よつて進んで、控訴人主張の不法原因給付の抗弁について判断する。前記選挙の全国区の選挙費用の法定額が金一、四〇三、七〇〇円であることは成立に争がない乙第一号証によりこれを認めることができる。而して前記選挙について甲府市にある控訴人の選挙事務所で支出することを予定されていた選挙運動費が右全国区の法定額を遥に上廻る金額である約金三〇〇万円であつたこと、並びに被控訴人が前記金四〇万円を控訴人のために選挙事務長である訴外山本達雄に立替支払つた当時である昭和二八年四月二二日には、既に控訴人から右山本に交付された約金二〇〇万円前後の金員が控訴人の選挙費用として支出されていたことは、当審証人山本達雄の証言に原審並びに当審における控訴人本人尋問の結果を綜合してこれを認めることができる。右事実によれば、前認定のように被控訴人が訴外山本達雄に対し、控訴人のために選挙費用として立替支払つた金四〇万円は、控訴人の選挙費用の法定額を超えて支出される関係にあつたものであるということができる(しかも、右金四〇万円が現実に選挙費用として支出されたことは、原審並びに当審証人山本達雄の証言により認められる。)
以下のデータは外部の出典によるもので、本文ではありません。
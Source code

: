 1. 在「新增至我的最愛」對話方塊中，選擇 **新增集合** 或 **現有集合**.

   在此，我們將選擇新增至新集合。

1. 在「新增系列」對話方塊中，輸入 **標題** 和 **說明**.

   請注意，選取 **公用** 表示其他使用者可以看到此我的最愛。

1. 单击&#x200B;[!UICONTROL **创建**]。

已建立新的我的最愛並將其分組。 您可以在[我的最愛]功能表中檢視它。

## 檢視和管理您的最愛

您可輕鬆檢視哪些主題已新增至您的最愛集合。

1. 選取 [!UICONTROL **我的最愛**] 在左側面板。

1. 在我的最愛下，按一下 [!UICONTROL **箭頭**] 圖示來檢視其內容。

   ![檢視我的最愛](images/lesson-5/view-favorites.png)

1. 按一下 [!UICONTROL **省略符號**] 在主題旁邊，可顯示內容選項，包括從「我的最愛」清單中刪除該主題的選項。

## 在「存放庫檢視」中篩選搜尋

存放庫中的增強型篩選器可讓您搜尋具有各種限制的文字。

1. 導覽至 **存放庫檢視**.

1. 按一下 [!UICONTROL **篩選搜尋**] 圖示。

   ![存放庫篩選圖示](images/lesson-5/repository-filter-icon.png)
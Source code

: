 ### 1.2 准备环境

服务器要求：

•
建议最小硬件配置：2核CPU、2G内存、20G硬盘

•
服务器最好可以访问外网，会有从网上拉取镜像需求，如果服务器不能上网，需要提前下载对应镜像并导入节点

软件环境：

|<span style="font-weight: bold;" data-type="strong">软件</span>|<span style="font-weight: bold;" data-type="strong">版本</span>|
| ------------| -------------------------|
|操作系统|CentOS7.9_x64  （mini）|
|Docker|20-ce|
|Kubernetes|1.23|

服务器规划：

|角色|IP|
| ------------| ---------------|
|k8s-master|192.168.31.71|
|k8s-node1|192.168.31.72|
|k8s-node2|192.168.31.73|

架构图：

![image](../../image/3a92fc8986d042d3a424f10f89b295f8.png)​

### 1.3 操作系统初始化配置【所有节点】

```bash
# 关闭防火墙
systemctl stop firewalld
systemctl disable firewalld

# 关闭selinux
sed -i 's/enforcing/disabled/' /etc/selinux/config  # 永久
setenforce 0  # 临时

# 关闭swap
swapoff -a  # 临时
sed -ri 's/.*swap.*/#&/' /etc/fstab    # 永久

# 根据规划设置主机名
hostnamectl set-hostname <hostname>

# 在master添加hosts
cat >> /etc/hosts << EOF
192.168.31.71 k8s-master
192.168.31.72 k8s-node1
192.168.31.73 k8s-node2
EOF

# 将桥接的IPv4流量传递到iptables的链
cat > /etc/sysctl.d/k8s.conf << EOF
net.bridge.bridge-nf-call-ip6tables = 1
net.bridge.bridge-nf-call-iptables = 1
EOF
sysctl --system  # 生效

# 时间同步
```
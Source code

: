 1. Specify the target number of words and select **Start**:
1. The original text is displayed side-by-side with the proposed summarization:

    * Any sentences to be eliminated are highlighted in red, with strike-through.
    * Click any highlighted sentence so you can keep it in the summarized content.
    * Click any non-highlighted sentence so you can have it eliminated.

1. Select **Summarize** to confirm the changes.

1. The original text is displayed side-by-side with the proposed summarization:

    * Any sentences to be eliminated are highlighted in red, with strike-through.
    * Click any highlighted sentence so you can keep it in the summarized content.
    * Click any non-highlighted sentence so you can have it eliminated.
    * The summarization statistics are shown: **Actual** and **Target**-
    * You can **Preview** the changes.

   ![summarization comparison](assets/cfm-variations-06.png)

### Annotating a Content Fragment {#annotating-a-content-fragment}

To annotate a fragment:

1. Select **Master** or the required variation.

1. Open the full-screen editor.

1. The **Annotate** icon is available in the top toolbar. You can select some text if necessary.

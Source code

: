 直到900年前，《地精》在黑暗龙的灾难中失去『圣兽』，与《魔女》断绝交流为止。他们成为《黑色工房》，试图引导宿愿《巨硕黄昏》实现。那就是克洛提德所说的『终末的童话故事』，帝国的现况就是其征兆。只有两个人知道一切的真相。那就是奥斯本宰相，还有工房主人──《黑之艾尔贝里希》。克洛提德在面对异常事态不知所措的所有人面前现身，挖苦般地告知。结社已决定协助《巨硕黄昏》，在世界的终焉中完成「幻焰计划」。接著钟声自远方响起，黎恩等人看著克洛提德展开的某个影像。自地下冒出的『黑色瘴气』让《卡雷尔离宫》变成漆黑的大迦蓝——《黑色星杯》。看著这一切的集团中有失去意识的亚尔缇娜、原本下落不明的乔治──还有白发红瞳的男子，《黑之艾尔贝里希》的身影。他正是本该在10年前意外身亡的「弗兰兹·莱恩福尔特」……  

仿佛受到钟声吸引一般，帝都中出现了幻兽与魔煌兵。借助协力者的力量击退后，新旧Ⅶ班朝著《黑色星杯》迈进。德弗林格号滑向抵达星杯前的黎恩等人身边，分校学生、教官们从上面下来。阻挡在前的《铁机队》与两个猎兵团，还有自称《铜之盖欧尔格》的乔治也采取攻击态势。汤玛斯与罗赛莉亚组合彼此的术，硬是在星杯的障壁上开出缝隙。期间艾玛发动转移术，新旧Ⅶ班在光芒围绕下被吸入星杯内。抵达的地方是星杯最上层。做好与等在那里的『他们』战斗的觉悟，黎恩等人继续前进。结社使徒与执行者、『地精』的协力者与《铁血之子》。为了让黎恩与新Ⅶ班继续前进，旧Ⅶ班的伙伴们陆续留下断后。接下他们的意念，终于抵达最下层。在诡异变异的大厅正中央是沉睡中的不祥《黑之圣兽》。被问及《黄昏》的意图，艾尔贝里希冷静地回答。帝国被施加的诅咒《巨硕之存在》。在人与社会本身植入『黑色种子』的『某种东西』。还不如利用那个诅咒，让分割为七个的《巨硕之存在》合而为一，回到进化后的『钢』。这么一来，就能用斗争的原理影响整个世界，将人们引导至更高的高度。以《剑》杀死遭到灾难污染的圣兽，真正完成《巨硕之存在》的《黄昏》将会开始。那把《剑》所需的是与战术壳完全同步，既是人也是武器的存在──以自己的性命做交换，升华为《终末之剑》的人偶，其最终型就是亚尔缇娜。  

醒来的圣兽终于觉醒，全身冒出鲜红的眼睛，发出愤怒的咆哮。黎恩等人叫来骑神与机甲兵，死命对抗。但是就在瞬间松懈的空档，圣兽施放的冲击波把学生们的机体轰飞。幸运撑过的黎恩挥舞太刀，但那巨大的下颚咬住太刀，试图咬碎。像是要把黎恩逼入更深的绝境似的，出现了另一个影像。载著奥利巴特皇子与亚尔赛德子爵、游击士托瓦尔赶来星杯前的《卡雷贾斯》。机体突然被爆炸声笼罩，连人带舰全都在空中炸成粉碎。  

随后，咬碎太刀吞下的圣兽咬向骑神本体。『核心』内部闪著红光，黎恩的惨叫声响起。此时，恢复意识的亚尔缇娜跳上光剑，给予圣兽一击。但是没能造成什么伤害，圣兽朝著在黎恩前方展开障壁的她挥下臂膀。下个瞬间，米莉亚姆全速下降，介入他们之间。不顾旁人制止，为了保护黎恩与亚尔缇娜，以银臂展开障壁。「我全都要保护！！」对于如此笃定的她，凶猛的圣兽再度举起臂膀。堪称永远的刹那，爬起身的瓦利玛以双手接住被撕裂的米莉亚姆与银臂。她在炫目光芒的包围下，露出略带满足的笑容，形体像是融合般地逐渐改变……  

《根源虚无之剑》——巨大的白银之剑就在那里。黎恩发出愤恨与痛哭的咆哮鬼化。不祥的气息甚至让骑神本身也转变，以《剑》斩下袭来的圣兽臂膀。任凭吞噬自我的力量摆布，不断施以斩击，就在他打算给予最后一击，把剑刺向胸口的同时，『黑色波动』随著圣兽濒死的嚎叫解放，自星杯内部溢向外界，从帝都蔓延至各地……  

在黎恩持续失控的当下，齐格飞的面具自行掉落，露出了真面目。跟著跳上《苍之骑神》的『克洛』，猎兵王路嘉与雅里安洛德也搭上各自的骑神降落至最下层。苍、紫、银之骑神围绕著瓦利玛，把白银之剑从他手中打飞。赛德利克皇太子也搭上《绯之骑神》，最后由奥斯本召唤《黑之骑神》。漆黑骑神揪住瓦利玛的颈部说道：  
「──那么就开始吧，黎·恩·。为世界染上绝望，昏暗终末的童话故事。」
ところで公職選挙法が選挙費用の額を法定し、法定額を超えて選挙運動に関する支出をすることを禁止し、その違反を犯罪として処罰することゝしているのは、選挙の公正を期するため、候補者をしてできるだけ平等な経済的条件の下で、経費のかゝらない選挙をさせようとするものであつて、これに違反する行為が選挙の公正を害し、民主政治の健全な発達も阻害するものであることは論をまたないところであるが、等しく選挙犯罪といつても、買収、饗応、選挙妨害等の行為が刑事犯即ち本来反社会性、反道徳性を有する犯罪の性格を有するものであるのに対し、前記選挙費用の法定額違反は行政犯即ち法律の規定をまつてはじめて犯罪とされる犯罪の性格を有するものと解して差支えないものというべきであり、現に昭和二九年法律第二〇七号による改正以前においては、選挙費用の法定額違反は犯罪とはされていなかつたし、右改正以後は犯罪とはされているが、法定刑は禁錮刑又は罰金刑であつて、懲役刑は科せられていない。右の事実即ち、選挙費用の法定額違反の行為が行政犯であつて刑事犯ではないこと、殊に前認定の金四〇万円の立替が行われた当時においては行政犯ともされていず全然刑罰の対象となつていなかつたことは、少くとも、当時においては選挙費用の法定額違反の行為は、それ自体としては、いまだ「行為の実質が当時の国民生活並びに国民感情に照らし反道徳的な醜悪な行為としてひんしゆくすべきほどの反社会性を有する」場合(昭和三五年九月一六日最高裁判所判決)に該当するものと解すべきでなく、(買収、饗応等の前記刑事犯に属するものが、右の場合に該ることはいうまでもない)従つて民法第七〇八条にいわゆる「不法」には該らないというべきである。

以上の理由により被控訴人が控訴人のためになした金四〇万円の選挙費用の立替支出は民法第七〇八条の不法原因給付に該当しないものというのほかなく、右行為が不法原因給付であると主張する控訴人の抗弁は理由がないものといわなければならない。